Al oir este nombre vuelve Avito hacia atrás la vista, mas al encontrarse con la mirada de los huecos ojos del esquelético Simia sapiens, torna á atender.

—Lombroso, ese filósofo del sentido común, dirá del genio lo que quiera, pero genio es aquel cuya morcilla se ve obligado á aceptar el Supremo Dramaturgo. Es, pues, menester obligar al Autor Supremo á que meta en el papel nuestras morcillas, ya que del papel mismo surgen. O hablando exotéricamente, genio es el que corrige la plana al Supremo Autor, y como este Autor sólo en nosotros, por nosotros y para nosotros los cómicos es, vive y se mueve, genio es el Autor mismo encarnado en comediante y corrigiéndose á sí mismo la comedia por boca de éste...

Carrascal medita; las palabras de don Fulgencio le han invadido á borbotones el alma, como aguas de inundación que entran en honda sima, formando remolino en su conciencia.

—Es decir que...—dice como quien despierta de un sueño.

—¡A preparar, á espiar su momento metadramático!—añade don Fulgencio.

Esto es demasiado para Avito; excede de su ciencia. Es una tan sublime filosofía que sólo en parábolas puede encarnar.

—Se lo traeré á usted, don Fulgencio...

—No, no, de ninguna manera—exclama vivamente el filósofo, que no tiene hijos;—no, yo no debo verle ni debe él verme hasta que llegue la hora. Es conveniente que haya una mano, aunque humana, oculta é invisible, en su sendero; nos entenderemos nosotros dos, y cuando le juzgue en sazón vendrá á oir mis revelaciones para disponerse así al momento de la libertad...

—¿Y si le llega éste antes?

—No, ese momento sé bien hacia qué edad llega.

Siguen algún tiempo más planeando la educación del niño, cuyo principio consiste en que lo vea todo, lo experimente todo, de todo se sature y pase por todo ambiente. «Intégrese, intégrese en busca de su morcilla», repite el filósofo. Pero todo debidamente explicado, con su glosa y comentario científico.
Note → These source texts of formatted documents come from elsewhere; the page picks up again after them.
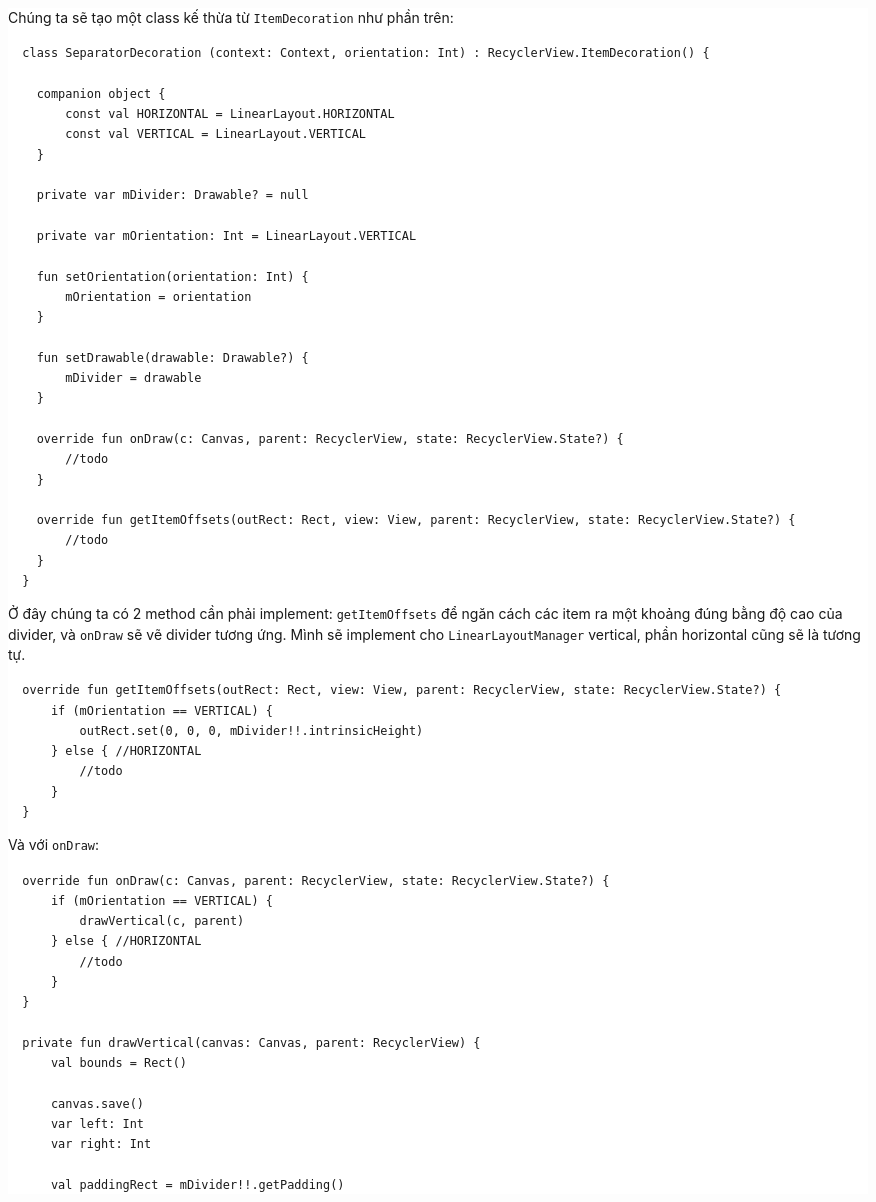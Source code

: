 Chúng ta sẽ tạo một class kế thừa từ `ItemDecoration` như phần trên:

```
  class SeparatorDecoration (context: Context, orientation: Int) : RecyclerView.ItemDecoration() {

    companion object {
        const val HORIZONTAL = LinearLayout.HORIZONTAL
        const val VERTICAL = LinearLayout.VERTICAL
    }

    private var mDivider: Drawable? = null

    private var mOrientation: Int = LinearLayout.VERTICAL

    fun setOrientation(orientation: Int) {
        mOrientation = orientation
    }

    fun setDrawable(drawable: Drawable?) {
        mDivider = drawable
    }

    override fun onDraw(c: Canvas, parent: RecyclerView, state: RecyclerView.State?) {
        //todo
    }

    override fun getItemOffsets(outRect: Rect, view: View, parent: RecyclerView, state: RecyclerView.State?) {
        //todo
    }
  }
```

Ở đây chúng ta có 2 method cần phải implement: `getItemOffsets` để ngăn cách các item ra một khoảng đúng bằng độ cao của divider, và `onDraw` sẽ vẽ divider tương ứng. Mình sẽ implement cho `LinearLayoutManager` vertical, phần horizontal cũng sẽ là tương tự.

```
  override fun getItemOffsets(outRect: Rect, view: View, parent: RecyclerView, state: RecyclerView.State?) {
      if (mOrientation == VERTICAL) {
          outRect.set(0, 0, 0, mDivider!!.intrinsicHeight)
      } else { //HORIZONTAL
          //todo
      }
  }
```

Và với `onDraw`:

```
  override fun onDraw(c: Canvas, parent: RecyclerView, state: RecyclerView.State?) {
      if (mOrientation == VERTICAL) {
          drawVertical(c, parent)
      } else { //HORIZONTAL
          //todo
      }
  }

  private fun drawVertical(canvas: Canvas, parent: RecyclerView) {
      val bounds = Rect()

      canvas.save()
      var left: Int
      var right: Int

      val paddingRect = mDivider!!.getPadding()
```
La Naturaleza—la naturaleza con letra mayúscula, se entiende—es un gran libro abierto al que ha de poner el hombre notas marginales é ilustraciones, señalando á la vez con lápiz rojo los más notables pasajes. «Lápiz rojo, mucho lápiz rojo, y como todo es en realidad notable, lo mejor sería dar de rojo al libro todo», dice don Fulgencio, que publica en cursiva todo.

Quedan, además, en que apuntará don Avito todo lo digno de mención que haga ó diga el futuro genio, para estudiarlo luego los dos y proveer en vista de ello.

Retírase ahora Carrascal y se encuentra con doña Edelmira en el pasillo. Mujer alta, serena, estatuaria, entrada en años ya, sonrosada, de rostro plácido; gasta peluca. Se saludan ceremoniosamente, y Carrascal sale.

—¿Es ese don Avito Carrascal, Fulgencio?

—Sí, ¿pues?

—No, nada; parece un buen hombre.

El filósofo coge con la mano la barbilla de su solemne esposa y le dice:

—Vamos, Mira, no seas mala.

—El malo eres tú, Fulgencio.

—Los malos somos los dos, Mira.

—Como quieras, pero yo creo que somos muy buenos...

—Acaso tengas razón—añade el filósofo pensativo, y luego:—¡Caramba! pero qué guapetona te me conservas á pesar de tus...

—Chist, chist, Fulgencio, que las paredes oyen... y ven...

«Caíste, caíste y volverás á caer cien veces»—le dice la voz interior á Carrascal mientras va á su casa;—«ese hombre, Avito, ese hombre... ese hombre...» Mas al entrar en su casa y ver la rueda montada sobre el ladrillo de la ciencia se aquieta.